Chemist Frank Keutsch, whose Harvard lab led the project, says the strategy would only be deployed in desperation to stop parts of the planet becoming uninhabitable.

Keutsch called the very fact that such geoengineering projects are being considered at all “terrifying.”

However, the project’s critics have been even more unsparing.

University of Edinburgh professor, Stuart Haszeldine, noted at the time that blocking the Sun would do nothing to stop “global warming.”

“It would cool the planet by reflecting solar radiation but once you’re on to that, it’s like taking heroin — you’ve got to carry on doing the drug to keep on having the effect,” Haszeldine said.

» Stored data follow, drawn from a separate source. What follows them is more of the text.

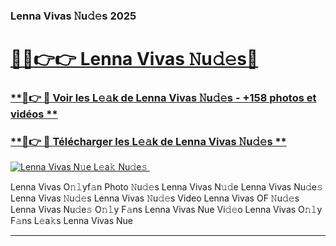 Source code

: ### Lenna Vivas 𝙽u𝚍𝚎s 2025  

# <h1><a href="(https://rebrand.ly/accesvip">🔗🔗👉👉 Lenna Vivas 𝙽u𝚍𝚎s🔗</a></h1>

### [ **🔗👉 🔴 Voir les L𝚎𝚊k de Lenna Vivas 𝙽u𝚍𝚎s - +158 photos et vidéos **](https://rebrand.ly/accesvip)
### [ **🔗👉 🔴 Télécharger les L𝚎𝚊k de Lenna Vivas 𝙽u𝚍𝚎s **](https://rebrand.ly/accesvip)  

[![Lenna Vivas N𝚞e L𝚎a𝚔 Nu𝚍e𝚜 ](https://i.imgur.com/0qMVB7G.gif)](https://rebrand.ly/accesvip)  

Lenna Vivas O𝚗𝚕yf𝚊n Photo 𝙽u𝚍𝚎s
Lenna Vivas N𝚞𝚍e
Lenna Vivas Nu𝚍e𝚜
Lenna Vivas 𝙽u𝚍𝚎s
Lenna Vivas 𝙽u𝚍𝚎s Video
Lenna Vivas OF 𝙽u𝚍𝚎s
Lenna Vivas Nu𝚍e𝚜 O𝚗𝚕y F𝚊ns
Lenna Vivas Nue Vi𝚍𝚎o
Lenna Vivas O𝚗𝚕y F𝚊ns L𝚎a𝚔s
Lenna Vivas Nue

___  
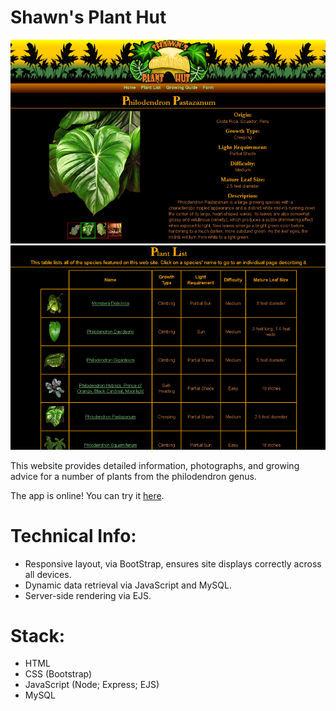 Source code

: # Shawn's Plant Hut

![Plant Site Sample Image 1](https://github.com/Shawn-29/Website-Philodendron-Genus/blob/main/public/images/PlantSiteSample1.jpg)
![Plant Site Sample Image 2](https://github.com/Shawn-29/Website-Philodendron-Genus/blob/main/public/images/PlantSiteSample2.jpg)

This website provides detailed information, photographs, and growing advice for a number of plants from the philodendron genus.

The app is online! You can try it [here](https://shawn-plant-hut.herokuapp.com/).

# Technical Info:
- Responsive layout, via BootStrap, ensures site displays correctly across all devices.
- Dynamic data retrieval via JavaScript and MySQL.
- Server-side rendering via EJS.

# Stack:
- HTML
- CSS (Bootstrap)
- JavaScript (Node; Express; EJS)
- MySQL
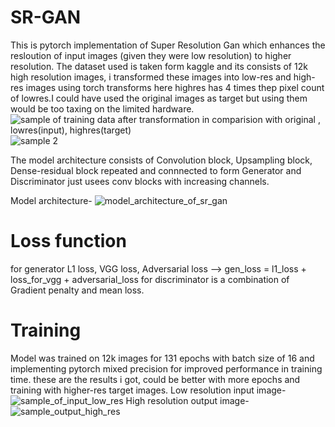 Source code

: # SR-GAN
This is pytorch implementation of Super Resolution Gan which enhances the resloution of input images (given they were low resolution) to higher resolution.
The dataset used is taken form kaggle and its consists of 12k high resolution images, i transformed these images into low-res and high-res images using torch transforms
here highres has 4 times thep pixel count of lowres.I could have used the original images as target but using them would be too taxing on the limited hardware.
![sample of training data after transformation in comparision with original , lowres(input), highres(target)](https://user-images.githubusercontent.com/26987970/265220544-12fc01f0-af86-4aec-a8c3-f84e98f6ca46.png)
![sample 2](https://user-images.githubusercontent.com/26987970/265220587-3a3ea551-104f-4cf1-8feb-96f5d8651696.png)

The model architecture consists of Convolution block, Upsampling block, Dense-residual block repeated and connnected to form Generator and Discriminator just usees conv blocks with increasing channels.

Model architecture-
![model_architecture_of_sr_gan](https://user-images.githubusercontent.com/26987970/265250594-8495ca2b-95b9-40f0-9846-f9dfa69d9284.png)

# Loss function
for generator L1 loss, VGG loss, Adversarial loss --> gen_loss = l1_loss + loss_for_vgg + adversarial_loss
for discriminator is a combination of Gradient penalty and mean loss.

# Training
Model was trained on 12k images for 131 epochs with batch size of 16 and implementing pytorch mixed precision for improved performance in training time.
these are the results i got, could be better with more epochs and training with higher-res target images.
Low resolution input image-
![sample_of_input_low_res](https://user-images.githubusercontent.com/26987970/265220830-f9fd3eb7-9585-4b8f-b9e4-8dca2339261b.png)
High resolution output image-
![sample_output_high_res](https://user-images.githubusercontent.com/26987970/265220856-2cdb3a20-9077-455d-ab8d-f1f90b1bbeee.png)

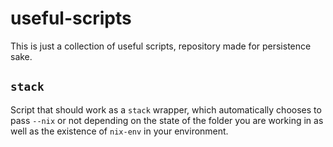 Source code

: # useful-scripts

This is just a collection of useful scripts, repository made for persistence sake.

## `stack`

Script that should work as a `stack` wrapper, which automatically chooses to pass `--nix` or not
depending on the state of the folder you are working in as well as the existence of `nix-env` in
your environment.
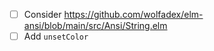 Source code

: - [ ] Consider https://github.com/wolfadex/elm-ansi/blob/main/src/Ansi/String.elm
- [ ] Add `unsetColor`
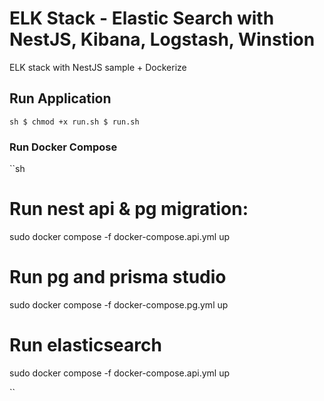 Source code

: # ELK Stack - Elastic Search with NestJS, Kibana, Logstash, Winstion

ELK stack with NestJS sample + Dockerize

## Run Application 

``sh
$ chmod +x run.sh
$ run.sh
``

### Run Docker Compose

``sh
# Run nest api & pg migration:
sudo docker compose -f docker-compose.api.yml up

# Run pg and prisma studio
sudo docker compose -f docker-compose.pg.yml up

# Run elasticsearch
sudo docker compose -f docker-compose.api.yml up

``
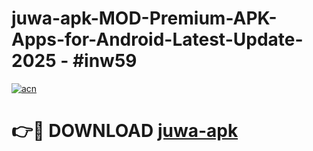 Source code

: # juwa-apk-MOD-Premium-APK-Apps-for-Android-Latest-Update- 2025 - #inw59

[![acn](https://github.com/user-attachments/assets/0f9c940e-d8b0-45ae-aac7-cd30a18b3e1c)](https://app.mediaupload.pro?title=juwa-apk&ref=20-F)

# 👉🔴 DOWNLOAD [juwa-apk](https://app.mediaupload.pro?title=juwa-apk&ref=20-F) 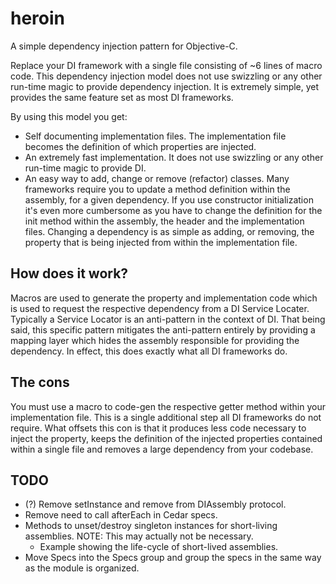 # heroin

A simple dependency injection pattern for Objective-C.

Replace your DI framework with a single file consisting of ~6 lines of macro code. This dependency injection model does not use swizzling or any other run-time magic to provide dependency injection. It is extremely simple, yet provides the same feature set as most DI frameworks.

By using this model you get:
- Self documenting implementation files. The implementation file becomes the definition of which properties are injected.
- An extremely fast implementation. It does not use swizzling or any other run-time magic to provide DI.
- An easy way to add, change or remove (refactor) classes. Many frameworks require you to update a method definition within the assembly, for a given dependency. If you use constructor initialization it's even more cumbersome as you have to change the definition for the init method within the assembly, the header and the implementation files. Changing a dependency is as simple as adding, or removing, the property that is being injected from within the implementation file.

## How does it work?

Macros are used to generate the property and implementation code which is used to request the respective dependency from a DI Service Locater. Typically a Service Locator is an anti-pattern in the context of DI. That being said, this specific pattern mitigates the anti-pattern entirely by providing a mapping layer which hides the assembly responsible for providing the dependency. In effect, this does exactly what all DI frameworks do.

## The cons

You must use a macro to code-gen the respective getter method within your implementation file. This is a single additional step all DI frameworks do not require. What offsets this con is that it produces less code necessary to inject the property, keeps the definition of the injected properties contained within a single file and removes a large dependency from your codebase.

## TODO

- (?) Remove setInstance and remove from DIAssembly protocol.
- Remove need to call afterEach in Cedar specs.
- Methods to unset/destroy singleton instances for short-living assemblies. NOTE: This may actually not be necessary.
  - Example showing the life-cycle of short-lived assemblies.
- Move Specs into the Specs group and group the specs in the same way as the module is organized.
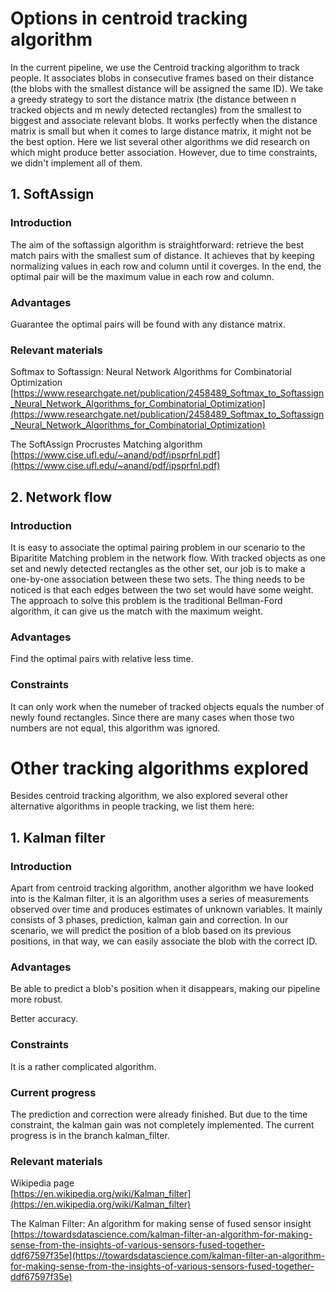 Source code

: # Options in centroid tracking algorithm

In the current pipeline, we use the Centroid tracking algorithm to track people. It associates blobs in consecutive frames based on their distance (the blobs with the smallest distance will be assigned the same ID). We take a greedy strategy to sort the distance matrix (the distance between n tracked objects and m newly detected rectangles) from the smallest to biggest and associate relevant blobs. It works perfectly when the distance matrix is small but when it comes to large distance matrix, it might not be the best option. Here we list several other algorithms we did research on which might produce better association. However, due to time constraints, we didn't implement all of them.


## 1. SoftAssign

### Introduction
The aim of the softassign algorithm is straightforward: retrieve the best match pairs with the smallest sum of distance. It achieves that by keeping normalizing values in each row and column until it coverges. In the end, the optimal pair will be the maximum value in each row and column.

### Advantages
Guarantee the optimal pairs will  be found with any distance matrix.

### Relevant materials
Softmax to Softassign: Neural Network Algorithms for Combinatorial Optimization  
[https://www.researchgate.net/publication/2458489_Softmax_to_Softassign_Neural_Network_Algorithms_for_Combinatorial_Optimization](https://www.researchgate.net/publication/2458489_Softmax_to_Softassign_Neural_Network_Algorithms_for_Combinatorial_Optimization)

The SoftAssign Procrustes Matching algorithm  
[https://www.cise.ufl.edu/~anand/pdf/ipsprfnl.pdf](https://www.cise.ufl.edu/~anand/pdf/ipsprfnl.pdf)

## 2. Network flow

### Introduction
 It is easy to associate the optimal pairing problem in our scenario to the Biparitite Matching problem in the network flow. With tracked objects as one set and newly detected rectangles as the other set, our job is to make a one-by-one association between these two sets. The thing needs to be noticed is that each edges between the two set would have some weight. The approach to solve this problem is the traditional Bellman-Ford algorithm, it can give us the match with the maximum weight. 

### Advantages
Find the optimal pairs with relative less time.

### Constraints
It can only work when the numeber of tracked objects equals the number of newly found rectangles. Since there are many cases when those two numbers are not equal, this algorithm was ignored. 


# Other tracking algorithms explored
Besides centroid tracking algorithm, we also explored several other alternative algorithms in people tracking, we list them here:

## 1. Kalman filter

### Introduction

Apart from centroid tracking algorithm, another algorithm we have looked into is the Kalman filter, it is an algorithm uses a series of measurements observed over time and produces estimates of unknown variables. It mainly consists of 3 phases, prediction, kalman gain and correction. In our scenario, we will predict the position of a blob based on its previous positions, in that way, we can easily associate the blob with the correct ID.

### Advantages
Be able to predict a blob's position when it disappears, making our pipeline more robust.

Better accuracy.

### Constraints
It is a rather complicated algorithm.

### Current progress

The prediction and correction were already finished. But due to the time constraint, the kalman gain was not completely implemented. The current progress is in the branch kalman_filter.

### Relevant materials
Wikipedia page  
[https://en.wikipedia.org/wiki/Kalman_filter](https://en.wikipedia.org/wiki/Kalman_filter)

The Kalman Filter: An algorithm for making sense of fused sensor insight  
[https://towardsdatascience.com/kalman-filter-an-algorithm-for-making-sense-from-the-insights-of-various-sensors-fused-together-ddf67597f35e](https://towardsdatascience.com/kalman-filter-an-algorithm-for-making-sense-from-the-insights-of-various-sensors-fused-together-ddf67597f35e)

This past April, after fielding years’ worth of such criticism, Harvard shut down the project.

It was scrapped despite continued interest by Keutsch and his collaborator, Harvard Applied Physics professor David Keith.

“I think it’s worth doing these experiments as the world considers whether or not to actually potentially use these technologies to reduce climate risks,” Keith said.

“This experiment just became the focus of that conversation and got blown out of proportion,” he told the Harvard Crimson.

A statement from two of Harvard’s provosts noted that similar “solar geoengineering research will continue at Harvard under the auspices of the Solar Geoengineering Research Program.”